What you need to do:
Beginning with the line containing "out-of-order sequence nonces." and going on through the line containing "the Physics building.", the lines below are to be returned exactly, pictures excluded and nothing added.

───── Dataset excerpts ─────

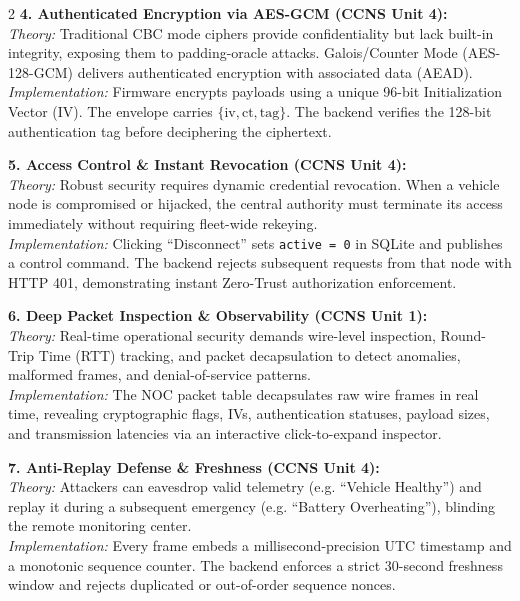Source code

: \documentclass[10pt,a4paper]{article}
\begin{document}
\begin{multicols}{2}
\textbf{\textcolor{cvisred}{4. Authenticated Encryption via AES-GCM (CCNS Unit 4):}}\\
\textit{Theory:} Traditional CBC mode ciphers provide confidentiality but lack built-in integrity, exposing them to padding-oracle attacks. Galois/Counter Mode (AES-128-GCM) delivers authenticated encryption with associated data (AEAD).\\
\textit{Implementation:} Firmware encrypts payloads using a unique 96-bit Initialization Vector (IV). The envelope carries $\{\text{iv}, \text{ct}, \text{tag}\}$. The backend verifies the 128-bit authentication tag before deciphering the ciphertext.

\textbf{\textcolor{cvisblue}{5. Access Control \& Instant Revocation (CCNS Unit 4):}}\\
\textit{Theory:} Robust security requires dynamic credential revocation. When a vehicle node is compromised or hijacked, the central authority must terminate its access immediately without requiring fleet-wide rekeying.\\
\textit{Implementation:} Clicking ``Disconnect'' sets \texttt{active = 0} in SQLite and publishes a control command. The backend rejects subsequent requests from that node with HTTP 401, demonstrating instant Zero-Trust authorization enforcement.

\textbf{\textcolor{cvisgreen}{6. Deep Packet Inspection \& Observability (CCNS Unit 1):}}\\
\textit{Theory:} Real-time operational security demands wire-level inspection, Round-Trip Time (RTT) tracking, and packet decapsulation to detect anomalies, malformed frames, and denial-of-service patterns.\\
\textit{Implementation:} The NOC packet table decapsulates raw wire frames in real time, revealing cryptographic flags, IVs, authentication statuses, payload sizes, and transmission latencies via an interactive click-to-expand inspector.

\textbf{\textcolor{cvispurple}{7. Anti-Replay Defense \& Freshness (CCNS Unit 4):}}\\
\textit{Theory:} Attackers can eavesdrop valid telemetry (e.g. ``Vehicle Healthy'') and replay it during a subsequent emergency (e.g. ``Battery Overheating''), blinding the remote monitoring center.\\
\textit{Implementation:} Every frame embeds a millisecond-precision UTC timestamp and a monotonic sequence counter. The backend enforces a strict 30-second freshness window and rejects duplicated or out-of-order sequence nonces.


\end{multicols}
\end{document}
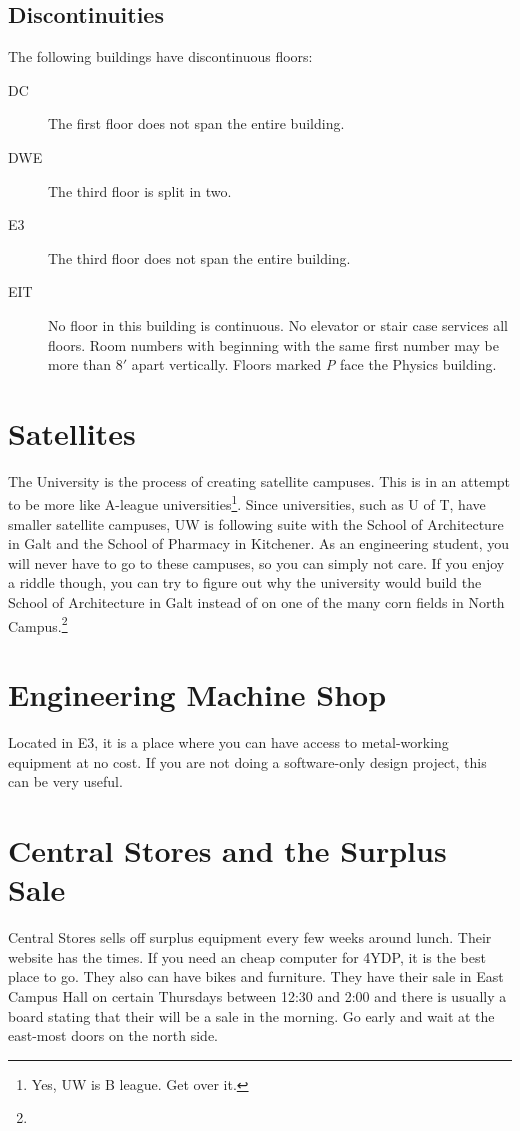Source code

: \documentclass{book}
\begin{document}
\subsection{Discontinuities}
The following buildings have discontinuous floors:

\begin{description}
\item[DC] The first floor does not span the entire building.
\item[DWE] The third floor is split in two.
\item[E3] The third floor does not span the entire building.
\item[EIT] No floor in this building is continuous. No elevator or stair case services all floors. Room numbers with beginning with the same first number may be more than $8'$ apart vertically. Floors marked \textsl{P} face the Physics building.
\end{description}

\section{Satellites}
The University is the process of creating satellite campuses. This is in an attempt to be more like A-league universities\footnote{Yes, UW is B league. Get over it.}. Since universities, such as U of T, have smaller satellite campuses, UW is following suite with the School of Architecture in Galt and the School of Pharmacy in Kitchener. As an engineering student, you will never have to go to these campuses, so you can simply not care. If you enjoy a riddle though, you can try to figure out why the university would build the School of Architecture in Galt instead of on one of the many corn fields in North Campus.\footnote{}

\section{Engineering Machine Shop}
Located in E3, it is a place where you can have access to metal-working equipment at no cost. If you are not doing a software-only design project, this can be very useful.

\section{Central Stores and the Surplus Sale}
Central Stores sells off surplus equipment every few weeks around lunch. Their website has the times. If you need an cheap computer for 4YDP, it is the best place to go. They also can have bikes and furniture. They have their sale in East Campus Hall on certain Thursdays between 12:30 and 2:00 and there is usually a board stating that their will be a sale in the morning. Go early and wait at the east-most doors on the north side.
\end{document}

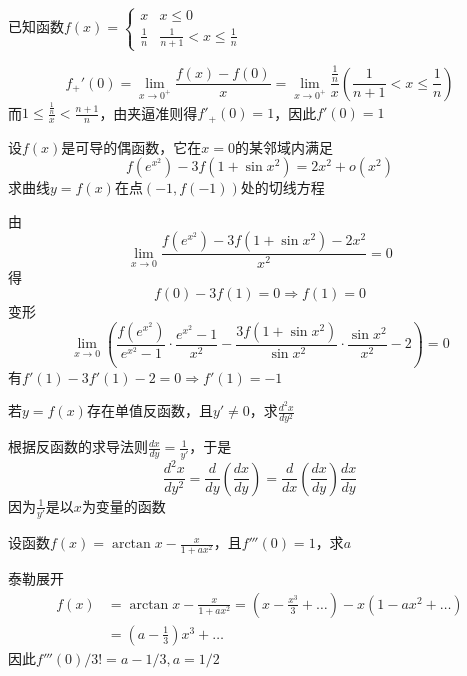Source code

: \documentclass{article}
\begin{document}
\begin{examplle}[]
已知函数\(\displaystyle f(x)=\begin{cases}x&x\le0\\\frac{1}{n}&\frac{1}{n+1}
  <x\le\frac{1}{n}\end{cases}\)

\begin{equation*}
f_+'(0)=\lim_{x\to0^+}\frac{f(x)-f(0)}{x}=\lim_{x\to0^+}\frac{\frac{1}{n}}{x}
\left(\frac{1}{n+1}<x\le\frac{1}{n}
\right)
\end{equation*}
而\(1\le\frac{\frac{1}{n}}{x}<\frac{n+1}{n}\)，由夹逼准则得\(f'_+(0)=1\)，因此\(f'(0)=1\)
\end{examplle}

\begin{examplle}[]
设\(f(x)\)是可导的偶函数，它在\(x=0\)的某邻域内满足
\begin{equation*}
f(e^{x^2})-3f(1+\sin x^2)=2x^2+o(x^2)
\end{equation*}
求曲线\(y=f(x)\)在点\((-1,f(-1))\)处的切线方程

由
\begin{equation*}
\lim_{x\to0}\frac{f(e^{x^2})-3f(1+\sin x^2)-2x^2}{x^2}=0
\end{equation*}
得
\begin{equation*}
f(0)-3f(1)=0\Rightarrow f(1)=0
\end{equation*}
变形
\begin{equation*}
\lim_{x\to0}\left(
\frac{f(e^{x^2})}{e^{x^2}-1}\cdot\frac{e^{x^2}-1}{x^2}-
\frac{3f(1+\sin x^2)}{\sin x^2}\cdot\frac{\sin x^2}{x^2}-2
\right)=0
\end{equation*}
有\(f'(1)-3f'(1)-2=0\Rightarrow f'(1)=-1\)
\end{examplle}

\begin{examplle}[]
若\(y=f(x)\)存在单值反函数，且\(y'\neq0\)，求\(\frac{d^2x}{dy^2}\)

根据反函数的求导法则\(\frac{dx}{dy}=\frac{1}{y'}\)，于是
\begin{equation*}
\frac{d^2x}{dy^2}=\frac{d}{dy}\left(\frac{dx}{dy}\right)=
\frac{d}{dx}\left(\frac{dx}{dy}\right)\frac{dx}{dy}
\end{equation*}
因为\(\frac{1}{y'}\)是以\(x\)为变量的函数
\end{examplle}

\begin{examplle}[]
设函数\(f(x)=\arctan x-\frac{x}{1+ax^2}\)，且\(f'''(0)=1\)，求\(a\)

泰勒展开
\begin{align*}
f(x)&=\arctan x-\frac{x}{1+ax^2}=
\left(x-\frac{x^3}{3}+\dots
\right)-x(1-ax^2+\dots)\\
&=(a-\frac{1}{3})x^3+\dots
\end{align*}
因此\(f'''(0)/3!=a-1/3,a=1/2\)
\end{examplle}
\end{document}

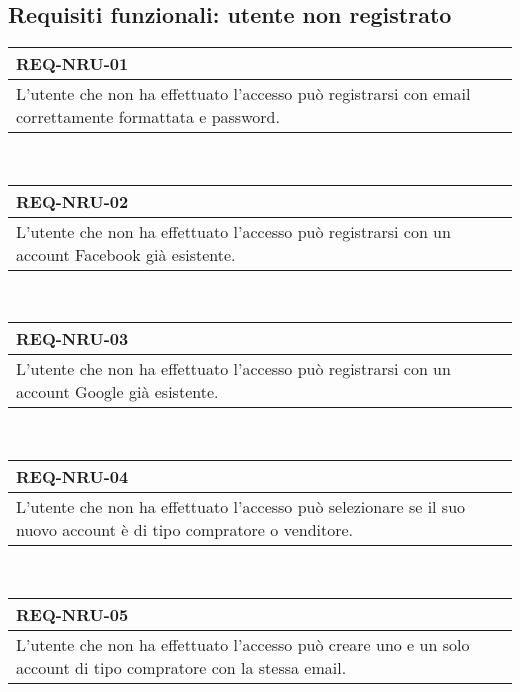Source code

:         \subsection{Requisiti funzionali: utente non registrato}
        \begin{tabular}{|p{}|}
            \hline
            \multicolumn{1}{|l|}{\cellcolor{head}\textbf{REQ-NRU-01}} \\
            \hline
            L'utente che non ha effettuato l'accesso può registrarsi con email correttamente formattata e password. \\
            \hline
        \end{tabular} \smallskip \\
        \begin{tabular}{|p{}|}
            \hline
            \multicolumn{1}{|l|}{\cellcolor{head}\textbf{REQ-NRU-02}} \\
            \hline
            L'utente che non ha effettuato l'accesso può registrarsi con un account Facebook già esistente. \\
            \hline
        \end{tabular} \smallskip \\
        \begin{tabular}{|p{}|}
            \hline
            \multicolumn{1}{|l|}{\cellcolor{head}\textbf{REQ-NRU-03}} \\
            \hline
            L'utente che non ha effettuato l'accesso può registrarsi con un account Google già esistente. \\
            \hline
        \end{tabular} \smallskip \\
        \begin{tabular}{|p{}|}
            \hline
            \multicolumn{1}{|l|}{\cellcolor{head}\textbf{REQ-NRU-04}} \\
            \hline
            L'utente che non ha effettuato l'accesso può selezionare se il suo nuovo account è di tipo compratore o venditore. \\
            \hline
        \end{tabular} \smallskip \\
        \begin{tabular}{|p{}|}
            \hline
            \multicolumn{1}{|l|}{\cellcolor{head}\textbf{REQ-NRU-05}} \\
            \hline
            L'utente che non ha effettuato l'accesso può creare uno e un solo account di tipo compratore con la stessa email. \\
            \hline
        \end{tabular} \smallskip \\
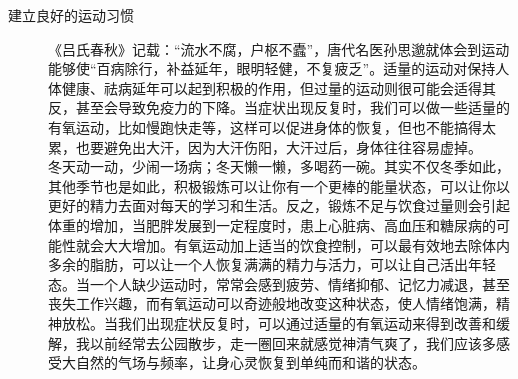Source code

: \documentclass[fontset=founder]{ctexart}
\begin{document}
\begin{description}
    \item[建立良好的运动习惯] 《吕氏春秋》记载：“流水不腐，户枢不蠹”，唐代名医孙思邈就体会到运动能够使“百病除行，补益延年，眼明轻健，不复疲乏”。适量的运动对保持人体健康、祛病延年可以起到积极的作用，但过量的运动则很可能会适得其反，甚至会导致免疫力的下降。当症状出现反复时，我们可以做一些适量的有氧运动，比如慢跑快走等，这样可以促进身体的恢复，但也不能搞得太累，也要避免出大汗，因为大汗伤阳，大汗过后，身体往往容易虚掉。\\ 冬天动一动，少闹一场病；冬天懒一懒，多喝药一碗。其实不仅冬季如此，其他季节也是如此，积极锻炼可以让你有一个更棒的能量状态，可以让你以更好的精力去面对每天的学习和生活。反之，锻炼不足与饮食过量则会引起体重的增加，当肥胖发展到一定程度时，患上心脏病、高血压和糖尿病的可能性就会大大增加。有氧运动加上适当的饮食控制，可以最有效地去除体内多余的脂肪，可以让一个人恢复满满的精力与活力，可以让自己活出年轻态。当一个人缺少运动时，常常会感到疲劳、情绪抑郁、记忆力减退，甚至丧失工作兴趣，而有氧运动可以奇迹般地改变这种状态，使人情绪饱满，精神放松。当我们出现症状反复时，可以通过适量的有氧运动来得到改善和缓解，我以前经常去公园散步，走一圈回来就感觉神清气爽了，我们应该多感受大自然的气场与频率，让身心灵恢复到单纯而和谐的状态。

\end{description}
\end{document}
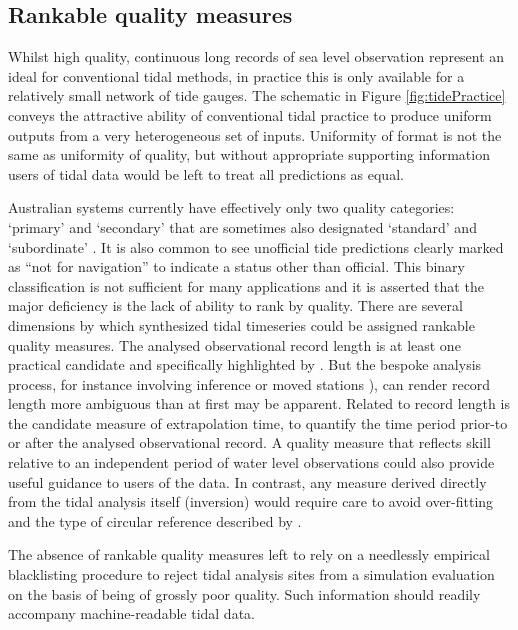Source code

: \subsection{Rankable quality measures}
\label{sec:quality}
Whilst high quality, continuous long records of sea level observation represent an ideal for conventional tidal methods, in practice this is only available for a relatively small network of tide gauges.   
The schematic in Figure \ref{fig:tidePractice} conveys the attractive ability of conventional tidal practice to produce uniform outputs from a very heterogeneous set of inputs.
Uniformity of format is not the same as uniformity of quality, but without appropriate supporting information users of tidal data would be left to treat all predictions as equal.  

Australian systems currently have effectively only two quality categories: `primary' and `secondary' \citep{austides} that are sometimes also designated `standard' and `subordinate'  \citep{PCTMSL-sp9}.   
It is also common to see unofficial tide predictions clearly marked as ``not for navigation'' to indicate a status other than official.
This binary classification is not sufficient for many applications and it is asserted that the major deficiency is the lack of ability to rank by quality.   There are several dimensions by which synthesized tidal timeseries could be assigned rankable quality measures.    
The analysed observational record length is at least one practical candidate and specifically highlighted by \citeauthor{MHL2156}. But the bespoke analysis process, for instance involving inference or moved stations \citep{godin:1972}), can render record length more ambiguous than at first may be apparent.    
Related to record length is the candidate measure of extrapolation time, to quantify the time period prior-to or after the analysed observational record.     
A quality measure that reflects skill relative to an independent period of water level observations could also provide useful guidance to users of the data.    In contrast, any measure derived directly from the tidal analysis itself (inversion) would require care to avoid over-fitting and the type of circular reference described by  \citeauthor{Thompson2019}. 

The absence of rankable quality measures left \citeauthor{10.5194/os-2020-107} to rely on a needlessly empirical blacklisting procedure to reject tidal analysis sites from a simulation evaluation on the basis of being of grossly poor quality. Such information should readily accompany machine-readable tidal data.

─────

Exercise answer:
\textit{Implementation:} Every frame embeds a millisecond-precision UTC timestamp and a monotonic sequence counter. The backend enforces a strict 30-second freshness window and rejects duplicated or out-of-order sequence nonces.


\end{multicols}
\end{document}
Source code

: \documentclass{book}
\begin{document}
\subsection{Discontinuities}
The following buildings have discontinuous floors:

\begin{description}
\item[DC] The first floor does not span the entire building.
\item[DWE] The third floor is split in two.
\item[E3] The third floor does not span the entire building.
\item[EIT] No floor in this building is continuous. No elevator or stair case services all floors. Room numbers with beginning with the same first number may be more than $8'$ apart vertically. Floors marked \textsl{P} face the Physics building.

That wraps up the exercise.